У меня было, видимо, что-то психологическое, мне не хотелось замужества ни с Мироновым, ни с кем-то еще. Я ощущала внутреннюю окрыленность и не собиралась ее терять. По сути, я была замужем за «Гусарской балладой». Я снялась и поехала, поехала. Была свободна и счастлива.

— Но потом все же сказали ему да?

— Это было уже четвертое предложение. Андрей как-то правильно сказал: «Семью надо строить». Семью с ударением на Е. Это так прозвучало, что я поняла: он прав.

В фильме «Трое в лодке, не считая собаки» с Андреем Мироновым
Фото: архив «7 Дней»

— Как в семье уживались две звезды?

— Почему же две? Артистом и звездой был он. Я подвинулась. Даже пел дома только он. Я перестала.

Не встречала никогда, чтобы мужчина был готов, чтоб жена и дома оставалась артисткой с перьями из одного места. Если бы я дома репетировала и пела, а не готовила и подавала, никакой семьи не получилось бы. Поэтому я Андрюше не напоминала никогда, что я тоже артистка. Он не брал это в расчет. Прожить жизнь можно только за счет уступок. Кто-то кому-то должен уступить — и будет семья.

И это же счастье, что Миронов мне попался. А на его месте какой-нибудь средненький артист — можете себе представить? Ужас. Или вообще не артист — меня знают, а его нет. Был бы мужем Голубкиной. Смешно.

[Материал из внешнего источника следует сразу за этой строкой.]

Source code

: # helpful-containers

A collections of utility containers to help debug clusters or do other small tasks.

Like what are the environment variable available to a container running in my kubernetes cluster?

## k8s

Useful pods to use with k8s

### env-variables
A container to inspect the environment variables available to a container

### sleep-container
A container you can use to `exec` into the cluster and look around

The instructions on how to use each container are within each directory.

Андрюша нормальный мужчина, ему не важен был мой голос в три октавы. Важно, что дома хорошо и уютно ему и нашим друзьям. Он говорил: «Поехали зарабатывать деньги. Гостей же много, надо кормить всех».

Часто мы мотались по три дня по разным городам. Уезжали на пятницу, субботу, воскресенье. Работали разные отделения. И я рада, что ему за меня не было стыдно. А то говорили бы: вот жену таскает, а она еле рот раскрывает. Мы любили эти короткие отъезды. Тогда мы были ближе всего друг к другу. Никто нам не мешал. Андрюше это нравилось.

— Что он еще любил?

— Ездить за рулем на машине. Но не быстрее 60 километров в час. И чтобы машина была идеально вымыта, даже в самую ужасную погоду... Любил, чтобы замшевая обувь была идеально вычищена. Чистил ее лично, держал над паром. Я так идеально не могла — оставались иногда вмятины. Обожал слушать современную джазовую музыку. В небольшой квартире у нас было несколько колонок, и музыка звучала на полную катушку до трех-четырех часов ночи... Курил только сигареты «Мальборо», пил только виски. И говорил, что если железный занавес полностью закроют, придется бросить пить и курить.

С внучкой Настей
Фото: Вячеслав Прокофьев/ТАСС

— Правда, что дома мог курить только Миронов, а гостям это запрещалось?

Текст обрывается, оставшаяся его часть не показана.